ActOn Wealth TeamFranking credits, also known as imputation credits, are tax credits that allow Australian shareholders to receive tax benefits on dividends paid by companies that have already paid tax on their profits.

ActOn Wealth Team

Team ActOn Wealth


Unlocking Wealth: How Franking Credits Benefit Australian Investors

Understanding Franking Credits: A Guide for Australian Investors

Franking credits are a vital part of investing in Australia, especially for those who receive dividends from shares. If you’re keen to make the most of your investments, understanding franking credits can significantly enhance your financial strategy.

What Are Franking Credits?

Franking credits, also known as imputation credits, are tax credits that benefit Australian shareholders. They allow you to receive tax advantages on dividends paid by companies that have already paid tax on their profits. This means that when you receive a dividend, it may come with franking credits that reflect the tax already paid by the company.

How Do Franking Credits Work?

When a company distributes dividends, it can attach franking credits to them. These credits can be used to offset your personal tax liabilities. If the franking credits exceed the tax you owe, you might even be eligible for a refund from the Australian Taxation Office (ATO).

For example, if a company pays a fully franked dividend of $70 and attaches $30 in franking credits, your total grossed-up income would be $100. If your tax rate is 30%, you would owe $30 in tax. Since you already have $30 in franking credits, you won’t owe any tax, and you won’t receive a refund either. However, if your tax rate is only 25%, you would be entitled to a $5 refund.

Benefits of Franking Credits

  1. Avoids Double Taxation: Franking credits help prevent the same earnings from being taxed twice, enhancing your overall returns.

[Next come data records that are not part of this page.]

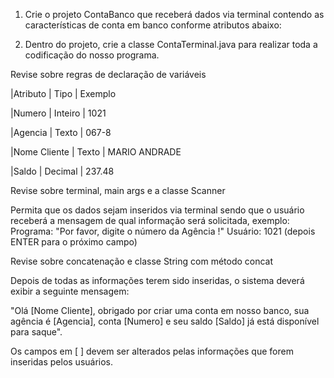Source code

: 1. Crie o projeto ContaBanco que receberá dados via terminal contendo as características de conta em banco conforme atributos abaixo:

2. Dentro do projeto, crie a classe ContaTerminal.java para realizar toda a codificação do nosso programa.

Revise sobre regras de declaração de variáveis

|Atributo 	   | Tipo	    |  Exemplo

|Numero	      | Inteiro  |	  1021

|Agencia	    |   Texto  |  	067-8

|Nome Cliente |	Texto    | 	MARIO ANDRADE

|Saldo	      |  Decimal | 	237.48

Revise sobre terminal, main args e a classe Scanner

Permita que os dados sejam inseridos via terminal sendo que o usuário receberá a mensagem de qual informação será solicitada, exemplo:
Programa: "Por favor, digite o número da Agência !"
Usuário: 1021 (depois ENTER para o próximo campo)

Revise sobre concatenação e classe String com método concat

Depois de todas as informações terem sido inseridas, o sistema deverá exibir a seguinte mensagem:

"Olá [Nome Cliente], obrigado por criar uma conta em nosso banco, sua agência é [Agencia], conta [Numero] e seu saldo [Saldo] já está disponível para saque".

Os campos em [ ] devem ser alterados pelas informações que forem inseridas pelos usuários.
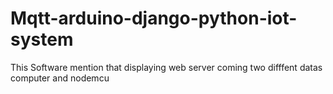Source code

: # Mqtt-arduino-django-python-iot-system
This Software mention that displaying web server coming two difffent datas computer and nodemcu
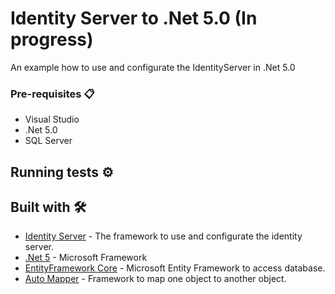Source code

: # Identity Server to .Net 5.0 (In progress)
An example how to use and configurate the IdentityServer in .Net 5.0

### Pre-requisites 📋

* Visual Studio
* .Net 5.0
* SQL Server

## Running tests ⚙️


## Built with 🛠️

* [Identity Server](https://duendesoftware.com/) - The framework to use and configurate the identity server.
* [.Net 5](https://dotnet.microsoft.com/download/dotnet/5.0) - Microsoft Framework
* [EntityFramework Core](https://docs.microsoft.com/es-es/ef/core/) - Microsoft Entity Framework to access database.
* [Auto Mapper](https://automapper.org/) - Framework to map one object to another object.
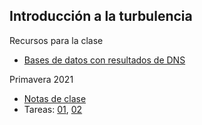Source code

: ## Introducción a la turbulencia

Recursos para la clase
* [Bases de datos con resultados de DNS](https://www.fdy.tu-darmstadt.de/fdyresearch/dns/direkte_numerische_simulation.en.jsp)

Primavera 2021
* [Notas de clase](me6010/notas.pdf)
* Tareas: [01](me6010/tarea01.pdf), [02](me6010/tarea02.pdf)
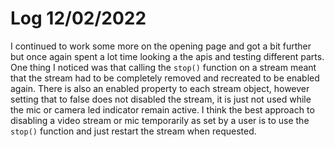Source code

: # Log 12/02/2022

I continued to work some more on the opening page and got a bit further but once again spent a lot time looking a the apis and testing different parts. One thing I noticed was that calling the `stop()` function on a stream meant that the stream had to be completely removed and recreated to be enabled again. There is also an enabled property to each stream object, however setting that to false does not disabled the stream, it is just not used while the mic or camera led indicator remain active. I think the best approach to disabling a video stream or mic temporarily as set by a user is to use the `stop()` function and just restart the stream when requested.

  2. Boosts Dividend Returns: They increase your after-tax income, making dividend-paying stocks even more attractive.

  3. Refundable for Low Tax Investors: If your tax rate is lower than the company’s tax rate, you can receive a refund of the difference, which can be a significant benefit for retirees or those with lower incomes.

Who Benefits Most from Franking Credits?

  1. Retirees and SMSFs: Many retirees rely on dividends for income and often have lower tax rates, making them eligible for refunds on franking credits.

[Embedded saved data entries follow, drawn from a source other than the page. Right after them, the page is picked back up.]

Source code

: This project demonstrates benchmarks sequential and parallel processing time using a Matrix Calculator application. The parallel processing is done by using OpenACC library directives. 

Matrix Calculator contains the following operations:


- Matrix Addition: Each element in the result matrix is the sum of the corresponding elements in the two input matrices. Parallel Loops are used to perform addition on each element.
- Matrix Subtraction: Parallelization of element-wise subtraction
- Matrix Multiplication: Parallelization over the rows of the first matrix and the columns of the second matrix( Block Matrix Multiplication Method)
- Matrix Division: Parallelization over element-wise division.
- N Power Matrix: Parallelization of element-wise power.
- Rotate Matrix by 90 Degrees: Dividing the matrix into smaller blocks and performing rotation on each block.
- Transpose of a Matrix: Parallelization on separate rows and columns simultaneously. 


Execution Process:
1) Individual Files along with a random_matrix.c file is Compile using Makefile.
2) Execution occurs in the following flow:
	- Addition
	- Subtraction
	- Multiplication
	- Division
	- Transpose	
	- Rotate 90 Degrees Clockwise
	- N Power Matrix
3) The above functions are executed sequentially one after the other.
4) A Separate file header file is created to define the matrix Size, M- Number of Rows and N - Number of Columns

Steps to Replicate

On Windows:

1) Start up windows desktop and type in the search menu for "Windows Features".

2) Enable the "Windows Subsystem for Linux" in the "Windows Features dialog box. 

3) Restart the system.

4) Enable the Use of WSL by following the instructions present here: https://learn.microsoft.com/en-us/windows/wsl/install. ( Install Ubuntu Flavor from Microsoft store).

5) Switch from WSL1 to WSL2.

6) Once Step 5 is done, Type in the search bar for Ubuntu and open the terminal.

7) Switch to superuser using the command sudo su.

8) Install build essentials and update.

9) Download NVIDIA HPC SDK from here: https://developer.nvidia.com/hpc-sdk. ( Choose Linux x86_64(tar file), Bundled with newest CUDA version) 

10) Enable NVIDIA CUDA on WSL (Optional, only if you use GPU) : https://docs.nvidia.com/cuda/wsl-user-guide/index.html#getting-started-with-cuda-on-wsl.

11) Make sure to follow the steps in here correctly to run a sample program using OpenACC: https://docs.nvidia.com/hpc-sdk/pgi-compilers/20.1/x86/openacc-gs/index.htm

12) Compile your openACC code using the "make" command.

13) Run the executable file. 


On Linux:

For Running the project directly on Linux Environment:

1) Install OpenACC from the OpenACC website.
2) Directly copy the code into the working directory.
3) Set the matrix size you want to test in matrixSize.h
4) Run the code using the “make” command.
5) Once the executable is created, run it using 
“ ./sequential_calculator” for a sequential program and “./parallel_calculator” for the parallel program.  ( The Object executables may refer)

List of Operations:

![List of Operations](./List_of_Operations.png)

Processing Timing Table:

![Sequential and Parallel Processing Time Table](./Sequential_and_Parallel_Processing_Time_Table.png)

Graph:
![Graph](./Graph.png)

  2. Low Income Earners: Individuals in lower tax brackets can also benefit, as they may receive refunds on excess franking credits.

  3. Long-Term Investors: Those who invest in dividend-paying stocks can enhance their returns significantly through franking credits.

Fully Franked vs Partially Franked Dividends

  • Fully Franked: This means that the company has paid the full 30% tax on its profits, and you receive a credit for that tax on your dividends.
  • Partially Franked: Here, less than 30% tax has been paid, resulting in lower franking credits.
  • Unfranked: No tax has been paid, so there are no franking credits available.

Risks and Considerations

Investing always comes with its own risks. Here are a few considerations regarding franking credits:

  • Policy Changes: Government reforms can impact your eligibility for refunds. Staying informed about potential changes is crucial.
  • Dividend Volatility: Companies may cut dividends during economic downturns, impacting your income.
  • Not All Shares are Franked: Some investments do not offer franking credits, so diversifying your portfolio is essential to manage risk.

Final Thoughts

Franking credits offer valuable tax benefits for Australian investors. By understanding their impact, you can enhance your portfolio’s income and tax efficiency. If you’re looking for expert guidance on incorporating franking credits into your investment strategy, contact Acton Wealth today!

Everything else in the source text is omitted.